Dr. Youwen Zhou, assistant professor of dermatology, University of British Columbia, and his colleagues are seeking to discover the genetic pathways or individual genes that are related to rosacea. In a study with 14 rosacea skin samples and six normal skin samples, Dr. Zhou and colleagues used a gene scanner to identify 21,000 unique genes for the study, roughly 56 to 60 percent of the total number of genes in the human genome.
Dr. Zhou presented early results showing differences between several genes in normal and rosacea affected skin. He will test the genes in further research.
Another investigator, Dr. Richard Gallo, chief of dermatology, University of California, San Diego, and colleagues concluded that a natural substance that is part of the body's innate immune system appears to have a role in producing the papules (bumps) and pustules (pimples) of rosacea.
He noted that the body produces peptides to defend itself from viruses, fungi and bacteria, and speculates that certain peptides known as cathelicidins may be triggered too easily in rosacea patients. The level of the protective cathelicidins was 200 percent to 300 percent higher in rosacea patients, he found. While many types of bacteria may trigger the formation of cathelicidins, he said, they appear to be particularly sensitive to the bacterium Helicobacter pylori, which has been linked with rosacea in some studies.
The researchers have also noticed that while the peptide is inactive when it is first made on the skin surface, enzymes in sweat cause it to become active. They concluded that cathelicidins may stimulate the production of bumps and pimples in rosacea, possibly in connection with H. pylori and other bacterial triggers.
In a study by Dr. Diane Thiboutot, associate professor of dermatology at Pennsylvania State University, and colleagues of the moisture level, elasticity, skin thickness, extent of photodamage and other characteristics of rosacea skin, investigators found rosacea patients had thicker facial skin than normal subjects, which might be a result of edema (swelling). However, the researchers found no significant difference in skin water loss and elasticity between the 20 rosacea patients and 20 subjects without rosacea.

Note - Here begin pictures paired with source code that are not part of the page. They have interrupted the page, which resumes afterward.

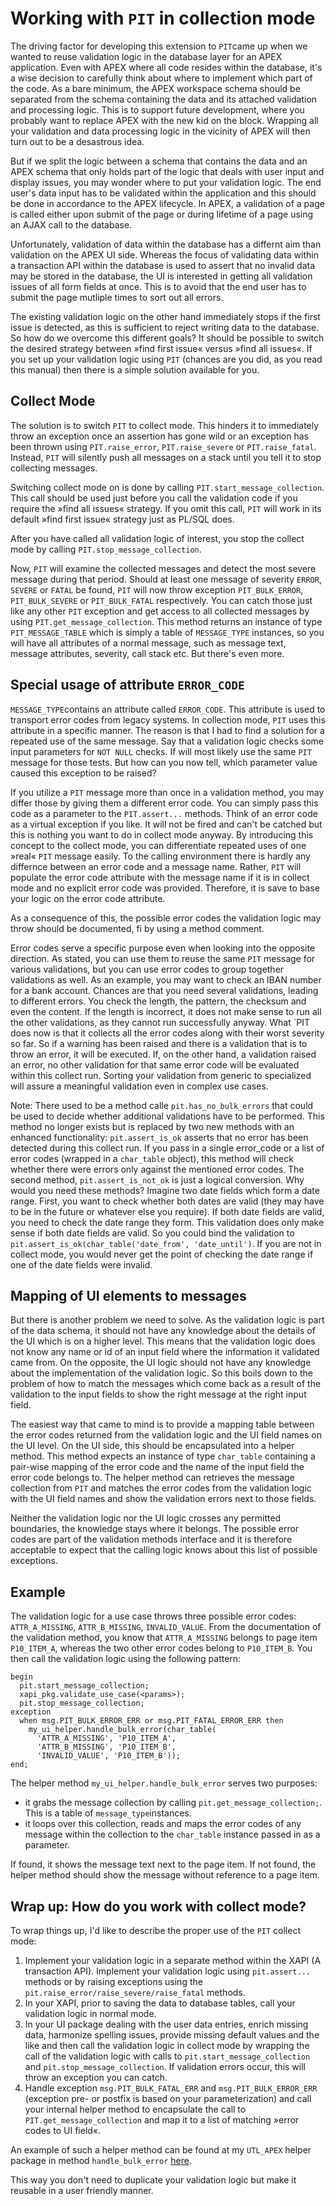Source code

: # Working with `PIT` in collection mode

The driving factor for developing this extension to `PIT`came up when we wanted to reuse validation logic in the database layer for an APEX application. Even with APEX where all code resides within the database, it's a wise decision to carefully think about where to implement which part of the code. As a bare minimum, the APEX workspace schema should be separated from the schema containing the data and its attached validation and processing logic. This is to support future development, where you probably want to replace APEX with the new kid on the block. Wrapping all your validation and data processing logic in the vicinity of APEX will then turn out to be a desastrous idea.

But if we split the logic between a schema that contains the data and an APEX schema that only holds part of the logic that deals with user input and display issues, you may wonder where to put your validation logic. The end user's data input has to be validated within the application and this should be done in accordance to the APEX lifecycle. In APEX, a validation of a page is called either upon submit of the page or during lifetime of a page using an AJAX call to the database.

Unfortunately, validation of data within the database has a differnt aim than validation on the APEX UI side. Whereas the focus of validating data within a transaction API within the database is used to assert that no invalid data may be stored in the database, the UI is interested in getting all validation issues of all form fields at once. This is to avoid that the end user has to submit the page mutliple times to sort out all errors.

The existing validation logic on the other hand immediately stops if the first issue is detected, as this is sufficient to reject writing data to the database. So how do we overcome this different goals? It should be possible to switch the desired strategy between »find first issue« versus »find all issues«. If you set up your validation logic using `PIT` (chances are you did, as you read this manual) then there is a simple solution available for you.

## Collect Mode

The solution is to switch `PIT` to collect mode. This hinders it to immediately throw an exception once an assertion has gone wild or an exception has been thrown using `PIT.raise_error`, `PIT.raise_severe` or `PIT.raise_fatal`. Instead, `PIT` will silently push all messages on a stack until you tell it to stop collecting messages.

Switching collect mode on is done by calling `PIT.start_message_collection`. This call should be used just before you call the validation code if you require the »find all issues« strategy. If you omit this call, `PIT` will work in its default »find first issue« strategy just as PL/SQL does.

After you have called all validation logic of interest, you stop the collect mode by calling `PIT.stop_message_collection`.

Now, `PIT` will examine the collected messages and detect the most severe message during that period. Should at least one message of severity `ERROR`, `SEVERE` or `FATAL` be found, `PIT` will now throw exception `PIT_BULK_ERROR`, `PIT_BULK_SEVERE` or `PIT_BULK_FATAL` respectively. You can catch those just like any other `PIT` exception and get access to all collected messages by using `PIT.get_message_collection`. This method returns an instance of type `PIT_MESSAGE_TABLE` which is simply a table of `MESSAGE_TYPE` instances, so you will have all attributes of a normal message, such as message text, message attributes, severity, call stack etc. But there's even more.

## Special usage of attribute `ERROR_CODE`

`MESSAGE_TYPE`contains an attribute called `ERROR_CODE`. This attribute is used to transport error codes from legacy systems. In collection mode, `PIT` uses this attribute in a specific manner. The reason is that I had to find a solution for a repeated use of the same message. Say that a validation logic checks some input parameters for `NOT NULL` checks. If will most likely use the same `PIT` message for those tests. But how can you now tell, which parameter value caused this exception to be raised?

If you utilize a `PIT` message more than once in a validation method, you may differ those by giving them a different error code. You can simply pass this code as a parameter to the `PIT.assert...` methods. Think of an error code as a virtual exception if you like. It will not be fired and can't be catched but this is nothing you want to do in collect mode anyway. By introducing this concept to the collect mode, you can differentiate repeated uses of one »real« `PIT` message easily. To the calling environment there is hardly any differnce between an error code and a message name. Rather, `PIT` will populate the error code attribute with the message name if it is in collect mode and no explicit error code was provided. Therefore, it is save to base your logic on the error code attribute.

As a consequence of this, the possible error codes the validation logic may throw should be documented, fi by using a method comment.

Error codes serve a specific purpose even when looking into the opposite direction. As stated, you can use them to reuse the same `PIT` message for various validations, but you can use error codes to group together validations as well. As an example, you may
want to check an IBAN number for a bank account. Chances are that you need several validations, leading to different errors. You check the length, the pattern, the checksum and even the content. If the length is incorrect, it does not make sense to run all
the other validations, as they cannot run successfully anyway. What `PIT does now is that it collects all the error codes along with their worst severity so far. So if a warning has been raised and there is a validation that is to throw an error, it will be executed. If, on the other hand, a validation raised an error, no other validation for that same error code will be evaluated within this collect run. Sorting your validation from generic to specialized will assure a meaningful validation even in complex use cases.

Note: There used to be a method calle `pit.has_no_bulk_errors` that could be used to decide whether additional validations have to be performed. This method no longer exists but is replaced by two new methods with an enhanced functionality: `pit.assert_is_ok` asserts that no error has been detected during this collect run. If you pass in a single error_code or a list of error codes (wrapped in a `char_table` object), this method will check whether there were errors only against the mentioned error codes. The second method, `pit.assert_is_not_ok` is just a logical conversion. Why would you need these methods? Imagine two date fields which form a date range. First, you want to check whether both dates are valid (they may have to be in the future or whatever else you require). If both date fields are valid, you need to check the date range they form. This validation does only make sense if both date fields are valid. So you could bind the validation to `pit.assert_is_ok(char_table('date_from', 'date_until')`. If you are not in collect mode, you would never get the point of checking the date range if one of the date fields were invalid.

## Mapping of UI elements to messages

But there is another problem we need to solve. As the validation logic is part of the data schema, it should not have any knowledge about the details of the UI which is on a higher level. This means that the validation logic does not know any name or id of an input field where the information it validated came from. On the opposite, the UI logic should not have any knowledge about the implementation of the validation logic. So this boils down to the problem of how to match the messages which come back as a result of the validation to the input fields to show the right message at the right input field.

The easiest way that came to mind is to provide a mapping table between the error codes returned from the validation logic and the UI field names on the UI level. On the UI side, this should be encapsulated into a helper method. This method expects an instance of type `char_table` containing a pair-wise mapping of the error code and the name of the input field the error code belongs to. The helper method can retrieves the message collection from `PIT` and matches the error codes from the validation logic with the UI field names and show the validation errors next to those fields. 

Neither the validation logic nor the UI logic crosses any permitted boundaries, the knowledge stays where it belongs. The possible error codes are part of the validation methods interface and it is therefore acceptable to expect that the calling logic knows about this list of possible exceptions.

## Example

The validation logic for a use case throws three possible error codes: `ATTR_A_MISSING`, `ATTR_B_MISSING`, `INVALID_VALUE`.
From the documentation of the validation method, you know that `ATTR_A_MISSING` belongs to page item `P10_ITEM_A`, whereas the two other error codes belong to `P10_ITEM_B`. You then call the validation logic using the following pattern:

```
begin
  pit.start_message_collection;
  xapi_pkg.validate_use_case(<params>);
  pit.stop_message_collection;
exception
  when msg.PIT_BULK_ERROR_ERR or msg.PIT_FATAL_ERROR_ERR then
    my_ui_helper.handle_bulk_error(char_table(
      'ATTR_A_MISSING', 'P10_ITEM_A',
      'ATTR_B_MISSING', 'P10_ITEM_B',
      'INVALID_VALUE', 'P10_ITEM_B'));
end;
```

The helper method `my_ui_helper.handle_bulk_error` serves two purposes:
- it grabs the message collection by calling `pit.get_message_collection;`. This is a table of `message_type`instances. 
- it loops over this collection, reads and maps the error codes of any message within the collection to the `char_table` instance passed in as a parameter. 

If found, it shows the message text next to the page item. If not found, the helper method should show the message without reference to a page item.

## Wrap up: How do you work with collect mode?

To wrap things up, I'd like to describe the proper use of the `PIT` collect mode:

1.  Implement your validation logic in a separate method within the XAPI (A transaction API). Implement your validation logic using `pit.assert...` methods or by raising exceptions using the `pit.raise_error/raise_severe/raise_fatal` methods.
2.  In your XAPI, prior to saving the data to database tables, call your validation logic in normal mode.
3.  In your UI package dealing with the user data entries, enrich missing data, harmonize spelling issues, provide missing default values and the like and then call the validation logic in collect mode by wrapping the call of the validation logic with calls to `pit.start_message_collection` and `pit.stop_message_collection`. If validation errors occur, this will throw an exception you can catch.
4.  Handle exception `msg.PIT_BULK_FATAL_ERR` and `msg.PIT_BULK_ERROR_ERR` (exception pre- or postfix is based on your parameterization) and call your internal helper method to encapsulate the call to `PIT.get_message_collection` and map it to a list of matching »error codes to UI field«.

An example of such a helper method can be found at my `UTL_APEX` helper package in method `handle_bulk_error` [here](https://github.com/j-sieben/UTL_APEX/blob/master/UTL_APEX/core/packages/utl_apex.pkb).

This way you don't need to duplicate your validation logic but make it reusable in a user friendly manner.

Their questionnaire revealed that rosacea patients, who are often affected by sun exposure, were more likely to keep the upper body covered from the sun while doing outdoor work and were less likely to have had sunburns that required medical attention. Despite their apparently reduced sun exposure, however, those with rosacea had more visible blood vessels and blood vessels with a larger diameter.

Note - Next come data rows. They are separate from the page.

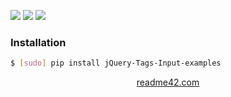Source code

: <!--
https://readme42.com
-->


[![](https://img.shields.io/pypi/v/jQuery-Tags-Input-examples.svg?maxAge=3600)](https://pypi.org/project/jQuery-Tags-Input-examples/)
[![](https://img.shields.io/badge/License-Unlicense-blue.svg?longCache=True)](https://unlicense.org/)
[![](https://github.com/andrewp-as-is/jQuery-Tags-Input-examples/workflows/tests42/badge.svg)](https://github.com/andrewp-as-is/jQuery-Tags-Input-examples/actions)

### Installation
```bash
$ [sudo] pip install jQuery-Tags-Input-examples
```

<p align="center">
    <a href="https://readme42.com/">readme42.com</a>
</p>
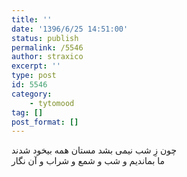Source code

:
 ```yaml
---
title: ''
date: '1396/6/25 14:51:00'
status: publish
permalink: /5546
author: straxico
excerpt: ''
type: post
id: 5546
category:
    - tytomood
tag: []
post_format: []
---
```

چون زِ شب نیمی بشد مستان همه بیخود شدند  
 ما بماندیم و شب و شمع و شراب و آن نگار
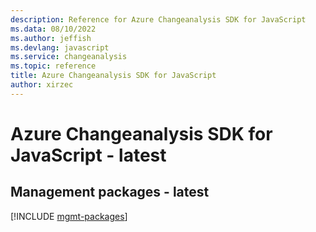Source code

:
 ```yaml
---
description: Reference for Azure Changeanalysis SDK for JavaScript
ms.data: 08/10/2022
ms.author: jeffish
ms.devlang: javascript
ms.service: changeanalysis
ms.topic: reference
title: Azure Changeanalysis SDK for JavaScript
author: xirzec
---
```

# Azure Changeanalysis SDK for JavaScript - latest

## Management packages - latest
[!INCLUDE [mgmt-packages](changeanalysis-mgmt-index.md)]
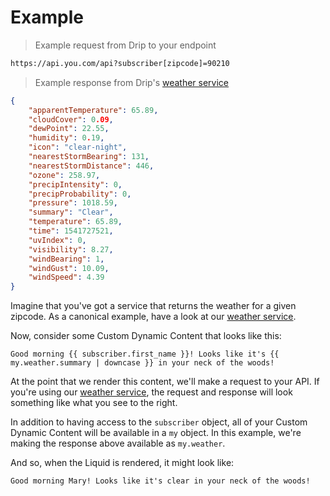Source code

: # Example

> Example request from Drip to your endpoint

```bash
https://api.you.com/api?subscriber[zipcode]=90210
```

> Example response from Drip's [weather service](https://github.com/DripEmail/custom-dynamic-weather)

```json
{
    "apparentTemperature": 65.89,
    "cloudCover": 0.09,
    "dewPoint": 22.55,
    "humidity": 0.19,
    "icon": "clear-night",
    "nearestStormBearing": 131,
    "nearestStormDistance": 446,
    "ozone": 258.97,
    "precipIntensity": 0,
    "precipProbability": 0,
    "pressure": 1018.59,
    "summary": "Clear",
    "temperature": 65.89,
    "time": 1541727521,
    "uvIndex": 0,
    "visibility": 8.27,
    "windBearing": 1,
    "windGust": 10.09,
    "windSpeed": 4.39
}
```

Imagine that you've got a service that returns the weather for a given zipcode. As a canonical example, have a look at our [weather service](https://github.com/DripEmail/custom-dynamic-weather).

Now, consider some Custom Dynamic Content that looks like this:

`Good morning {{ subscriber.first_name }}! Looks like it's {{ my.weather.summary | downcase }} in your neck of the woods!`

At the point that we render this content, we'll make a request to your API. If you're using our [weather service](https://github.com/DripEmail/custom-dynamic-weather), the request and response will look something like what you see to the right.

In addition to having access to the `subscriber` object, all of your Custom Dynamic Content will be available in a `my` object. In this example, we're making the response above available as `my.weather`.

And so, when the Liquid is rendered, it might look like:

`Good morning Mary! Looks like it's clear in your neck of the woods!`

Vascular endothelial growth factor (VEGF), a regulator of blood vessel growth that may be associated with sun exposure, was highly expressed in the sebaceous glands of the rosacea patients, Dr. Thiboutot said. She noted that previous research has found VEGF may be involved in the formation of visible blood vessels in rosacea, and that rosacea patients may therefore be especially sensitive to sunlight.
In an ongoing study, researchers demonstrated that neuropeptides -- substances produced by nerves or other cells in the skin -- and ultraviolet B (UVB) radiation (found in sunlight) appear to induce the expression of VEGF. Dr. Richard Granstein, chairman of dermatology at Cornell University, reported that small amounts of UVB, the type of sunlight that causes sunburn, appear to increase VEGF expression in endothelial cells -- that is, cells that line blood vessels.

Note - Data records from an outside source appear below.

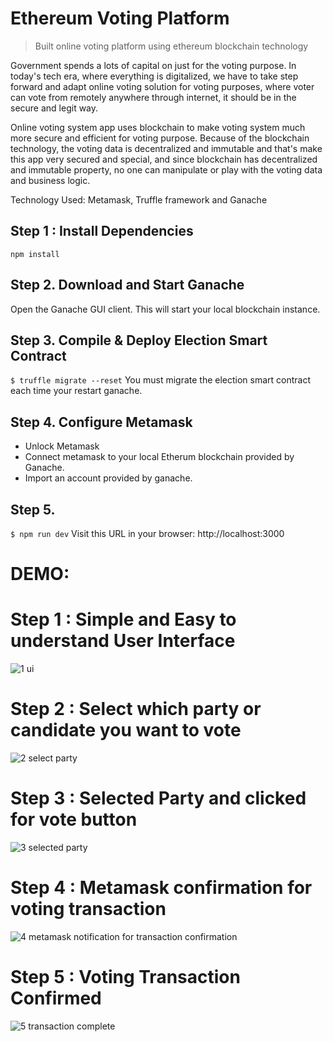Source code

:# Ethereum Voting Platform

> Built online voting platform using ethereum blockchain technology

Government spends a lots of capital on just for the voting purpose. In today's tech era, where everything is digitalized, we have to take step forward and adapt online voting solution for voting purposes, where voter can vote from remotely anywhere through internet, it should be in the secure and legit way.

Online voting system app uses blockchain to make voting system much more secure and efficient for voting purpose. Because of the blockchain technology, the voting data is decentralized and immutable and that's make this app very secured and special, and since blockchain has decentralized and immutable property, no one can manipulate or play with the voting data and business logic.

Technology Used: Metamask, Truffle framework and Ganache

## Step 1 : Install Dependencies

```
npm install

```

## Step 2. Download and Start Ganache

Open the Ganache GUI client. This will start your local blockchain instance.

## Step 3. Compile & Deploy Election Smart Contract

`$ truffle migrate --reset`
You must migrate the election smart contract each time your restart ganache.

## Step 4. Configure Metamask

- Unlock Metamask
- Connect metamask to your local Etherum blockchain provided by Ganache.
- Import an account provided by ganache.

## Step 5.

`$ npm run dev`
Visit this URL in your browser: http://localhost:3000

# DEMO:

# Step 1 : Simple and Easy to understand User Interface

![1  ui](https://user-images.githubusercontent.com/71513291/181823995-dd445afe-8d4b-4837-9038-6ce25d5c053d.png)

# Step 2 : Select which party or candidate you want to vote

![2  select party](https://user-images.githubusercontent.com/71513291/181823998-a51b6923-5961-4199-b36f-ab4461e2d8c3.png)

# Step 3 : Selected Party and clicked for vote button

![3  selected party](https://user-images.githubusercontent.com/71513291/181824002-53ca0058-1081-4142-b253-b41b5a793522.png)

# Step 4 : Metamask confirmation for voting transaction

![4  metamask notification for transaction confirmation](https://user-images.githubusercontent.com/71513291/181824004-e473f44f-7565-4699-a538-c169b0c6e565.png)

# Step 5 : Voting Transaction Confirmed

![5  transaction complete](https://user-images.githubusercontent.com/71513291/181823988-d50aa06c-69f6-4758-9965-42c9b9ebd195.png)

In addition, UVB caused an increase in interleukin 8, which plays a role in inflammation. The peptide somatostatin, however, had an inhibiting effect on interleukin and on VEGF production in certain skin cells known as keratinocytes. The relationship to rosacea is still being explored.
Dr. Granstein and his colleagues are now examining the role of adenosine triphosphate (ATP), a substance that serves as an energy source inside cells and is then released by damaged or dying cells, providing what may be a danger signal. They plan to look at this substance under a variety of different conditions and in different concentrations to determine its potential role in rosacea.
Dr. Kevin Kavanagh of the National University of Ireland-Maynooth presented final results of a study that found a potential link between the inflammation of subtype 2 (papulopustular) rosacea and bacteria associated with microscopic mites known as Demodex. These results were reported in the spring 2004 issue of Rosacea Review.